Not an illness, but it took me getting pregnant and terminating 6mths after my youngest dd was born to make my (male) dr listen to me and refer me for tubal ligation.

I asked three times prior, and he said "you are a new mum reacting to a traumatic birth" ... reality was that I had an elective c section and all went well.

Graphista · 28/10/2018 16:36

It's interesting you mention AIDS actually because you may find it informative to look at the history of how that was researched and dealt with initially. Because the shocking thing is there really wasn't the support for research and treatment/trying to find a cure when it was still though to only be affecting gay men and prostitutes. It was really only when straight white men started getting it/getting affected by it (eg their wives getting it from blood transfusions due to birth complications) that it started to be looked at seriously. There's a perception that there was a "flare" in the late 80's, it'd actually been around for decades but because it wasn't affecting those with the power to instigate research it went ignored. It's actually really shocking when you look at the history.

Even cancer there are of course hundreds of different kinds, but even now we're getting certain types of people (not just men!) COMPLAINING about the extra awareness/funding being raised for breast and cervical cancer saying it's sexist - when the reason why there NEEDED to be campaigns for these was because they were being ignored. Ovarian cancer still is to a large degree but then ovarian cancer imo is ignored because it does only completely affect women - breast and cervical cancer affects men indirectly and is visible to them.

Differentname- yea cos God forbid they allow us to have opinions and wants of our own regarding OUR fertility! I despair I really do!

OP posts:
Mayhemmumma · 28/10/2018 16:43

Literally laughed 'first baby? And 'you were scheduled for a home birth? Community midwive says its very early stages of labour'

'As I said on the phone I'm bleeding a lot' i removed my dressing gown to show blood running, they took one look and said 'you're 10cm and bleeding heavily!'

Yeah...I know

yolofish · 28/10/2018 17:30

graphista I kind of want to disagree about cancer research. Breast has had tons of money chucked at it - quite rightly - but it continues to get tons MORE money because they have made so many breakthroughs, while many other cancers (such as brain) are completely under -researched because they are so much more difficult to make the breaktrhoughs in.

The work in breast cancer has made it pretty much survivable - not great, not fun, but you know, the long term outcome is not too bad these days. So what I am trying to say is, breast cancer is now an 'easy' way for cancer charities to demonstrate success, and what they are now doing is finetuning treatment to make it even better - all well and good, women (and men with breast cancer) deserve it, of course.

Whereas if you get glioblastoma (brain cancer) you will die within 5 years, inevitably.
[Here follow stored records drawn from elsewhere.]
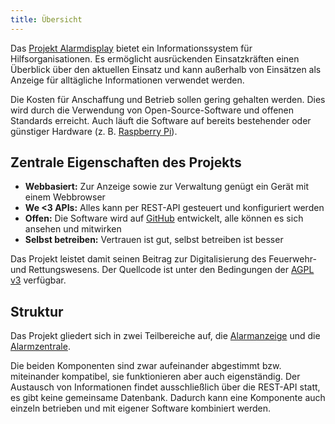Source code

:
 ```yaml
---
title: Übersicht
---
```


Das [Projekt Alarmdisplay](https://alarmdisplay.org) bietet ein Informationssystem für Hilfsorganisationen.
Es ermöglicht ausrückenden Einsatzkräften einen Überblick über den aktuellen Einsatz und kann außerhalb von Einsätzen als Anzeige für alltägliche Informationen verwendet werden.

Die Kosten für Anschaffung und Betrieb sollen gering gehalten werden.
Dies wird durch die Verwendung von Open-Source-Software und offenen Standards erreicht.
Auch läuft die Software auf bereits bestehender oder günstiger Hardware (z. B. [Raspberry Pi](https://www.raspberrypi.org/)).

## Zentrale Eigenschaften des Projekts
- **Webbasiert:** Zur Anzeige sowie zur Verwaltung genügt ein Gerät mit einem Webbrowser
- **We <3 APIs:** Alles kann per REST-API gesteuert und konfiguriert werden
- **Offen:** Die Software wird auf [GitHub](https://github.com/alarmdisplay) entwickelt, alle können es sich ansehen und mitwirken
- **Selbst betreiben:** Vertrauen ist gut, selbst betreiben ist besser

Das Projekt leistet damit seinen Beitrag zur Digitalisierung des Feuerwehr- und Rettungswesens.
Der Quellcode ist unter den Bedingungen der [AGPL v3](https://opensource.org/licenses/AGPL-3.0) verfügbar.

## Struktur
Das Projekt gliedert sich in zwei Teilbereiche auf, die [Alarmanzeige](01_Anzeige) und die [Alarmzentrale](02_Zentrale).

Die beiden Komponenten sind zwar aufeinander abgestimmt bzw. miteinander kompatibel, sie funktionieren aber auch eigenständig.
Der Austausch von Informationen findet ausschließlich über die REST-API statt, es gibt keine gemeinsame Datenbank.
Dadurch kann eine Komponente auch einzeln betrieben und mit eigener Software kombiniert werden.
And 5 years is a good prognosis, for most it is much less, with a terrible progress of the disease. But the big charities are unwilling to put the money in because at this stage of the game they cannot necessarily demonstrate the bang for the buck that they can do with cancers in which research is much further forward. This goes for other cancers than brain, eg pancreatic, ovarian etc. I'm not sure if I'm sidetracking here or not...
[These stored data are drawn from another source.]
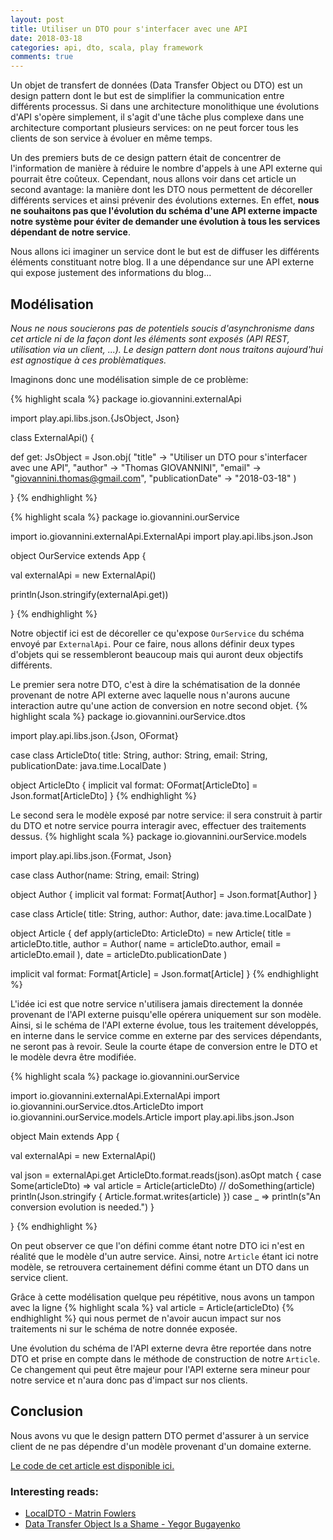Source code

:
 ```yaml
---
layout: post
title: Utiliser un DTO pour s'interfacer avec une API
date: 2018-03-18
categories: api, dto, scala, play framework
comments: true
---
```


Un objet de transfert de données (Data Transfer Object ou DTO) est un design pattern dont le but est de simplifier la communication entre différents processus. Si dans une architecture monolithique une évolutions d'API s'opère simplement, il s'agit d'une tâche plus complexe dans une architecture comportant plusieurs services: on ne peut forcer tous les clients de son service à évoluer en même temps.

Un des premiers buts de ce design pattern était de concentrer de l'information de manière à réduire le nombre d'appels à une API externe qui pourrait être coûteux. Cependant, nous allons voir dans cet article un second avantage: la manière dont les DTO nous permettent de décoreller différents services et ainsi prévenir des évolutions externes. En effet, **nous ne souhaitons pas que l'évolution du schéma d'une API externe impacte notre système pour éviter de demander une évolution à tous les services dépendant de notre service**.

Nous allons ici imaginer un service dont le but est de diffuser les différents éléments constituant notre blog. Il a une dépendance sur une API externe qui expose justement des informations du blog...

## Modélisation

*Nous ne nous soucierons pas de potentiels soucis d'asynchronisme dans cet article ni de la façon dont les éléments sont exposés (API REST, utilisation via un client, ...). Le design pattern dont nous traitons aujourd'hui est agnostique à ces problèmatiques.*

Imaginons donc une modélisation simple de ce problème:

{% highlight scala %}
package io.giovannini.externalApi

import play.api.libs.json.{JsObject, Json}

class ExternalApi() {

  def get: JsObject = Json.obj(
    "title" -> "Utiliser un DTO pour s'interfacer avec une API",
    "author" -> "Thomas GIOVANNINI",
    "email" -> "giovannini.thomas@gmail.com",
    "publicationDate" -> "2018-03-18"
  )

}
{% endhighlight %}

{% highlight scala %}
package io.giovannini.ourService

import io.giovannini.externalApi.ExternalApi
import play.api.libs.json.Json

object OurService extends App {

  val externalApi = new ExternalApi()

  println(Json.stringify(externalApi.get))

}
{% endhighlight %}

Notre objectif ici est de décoreller ce qu'expose `OurService` du schéma envoyé par `ExternalApi`. Pour ce faire, nous allons définir deux types d'objets qui se ressembleront beaucoup mais qui auront deux objectifs différents.

Le premier sera notre DTO, c'est à dire la schématisation de la donnée provenant de notre API externe avec laquelle nous n'aurons aucune interaction autre qu'une action de conversion en notre second objet.
{% highlight scala %}
package io.giovannini.ourService.dtos

import play.api.libs.json.{Json, OFormat}

case class ArticleDto(
  title: String,
  author: String,
  email: String,
  publicationDate: java.time.LocalDate
)

object ArticleDto {
  implicit val format: OFormat[ArticleDto] =
    Json.format[ArticleDto]
}
{% endhighlight %}

Le second sera le modèle exposé par notre service: il sera construit à partir du DTO et notre service pourra interagir avec, effectuer des traitements dessus.
{% highlight scala %}
package io.giovannini.ourService.models

import play.api.libs.json.{Format, Json}

case class Author(name: String, email: String)

object Author {
  implicit val format: Format[Author] =
    Json.format[Author]
}

case class Article(
  title: String,
  author: Author,
  date: java.time.LocalDate
)

object Article {
  def apply(articleDto: ArticleDto) = new Article(
    title = articleDto.title,
    author = Author(
      name = articleDto.author,
      email = articleDto.email
    ),
    date = articleDto.publicationDate
  )
  
  implicit val format: Format[Article] =
    Json.format[Article]
}
{% endhighlight %}

L'idée ici est que notre service n'utilisera jamais directement la donnée provenant de l'API externe puisqu'elle opérera uniquement sur son modèle. Ainsi, si le schéma de l'API externe évolue, tous les traitement développés, en interne dans le service comme en externe par des services dépendants, ne seront pas à revoir. Seule la courte étape de conversion entre le DTO et le modèle devra être modifiée.

{% highlight scala %}
package io.giovannini.ourService

import io.giovannini.externalApi.ExternalApi
import io.giovannini.ourService.dtos.ArticleDto
import io.giovannini.ourService.models.Article
import play.api.libs.json.Json

object Main extends App {

  val externalApi = new ExternalApi()

  val json = externalApi.get
  ArticleDto.format.reads(json).asOpt match {
    case Some(articleDto) =>
      val article = Article(articleDto)
      // doSomething(article)
      println(Json.stringify {
        Article.format.writes(article)
      })
    case _ =>
      println(s"An conversion evolution is needed.")
  }

}
{% endhighlight %}

On peut observer ce que l'on défini comme étant notre DTO ici n'est en réalité que le modèle d'un autre service. Ainsi, notre `Article` étant ici notre modèle, se retrouvera certainement défini comme étant un DTO dans un service client.

Grâce à cette modélisation quelque peu répétitive, nous avons un tampon avec la ligne
{% highlight scala %}
val article = Article(articleDto)
{% endhighlight %}
qui nous permet de n'avoir aucun impact sur nos traitements ni sur le schéma de notre donnée exposée.

Une évolution du schéma de l'API externe devra être reportée dans notre DTO et prise en compte dans le méthode de construction de notre `Article`. Ce changement qui peut être majeur pour l'API externe sera mineur pour notre service et n'aura donc pas d'impact sur nos clients.

## Conclusion
Nous avons vu que le design pattern DTO permet d'assurer à un service client de ne pas dépendre d'un modèle provenant d'un domaine externe.

[Le code de cet article est disponible ici.](https://github.com/Giovannini/giovannini.github.io/tree/master/projects/2018-03-18-utilite-d-un-dto)

### Interesting reads:
* [LocalDTO - Matrin Fowlers](https://martinfowler.com/bliki/LocalDTO.html)
* [Data Transfer Object Is a Shame - Yegor Bugayenko](http://www.yegor256.com/2016/07/06/data-transfer-object.html)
HelenaDove · 28/10/2018 18:11

A fellow Slimming World member had trouble losing weight when i was attending group at the same time as her.

She was sticking to the plan and after several visits to the doctor who moaned at her about her weight, she finally got referred and they found a cyst on her ovary.

MommaL · 28/10/2018 19:02

It starts young too. Last summer when my then 12 year old daughter had appendicitis, the Drs kept saying it was "probably period cramps" just because it coincided, and she was seen in 2 A&Es.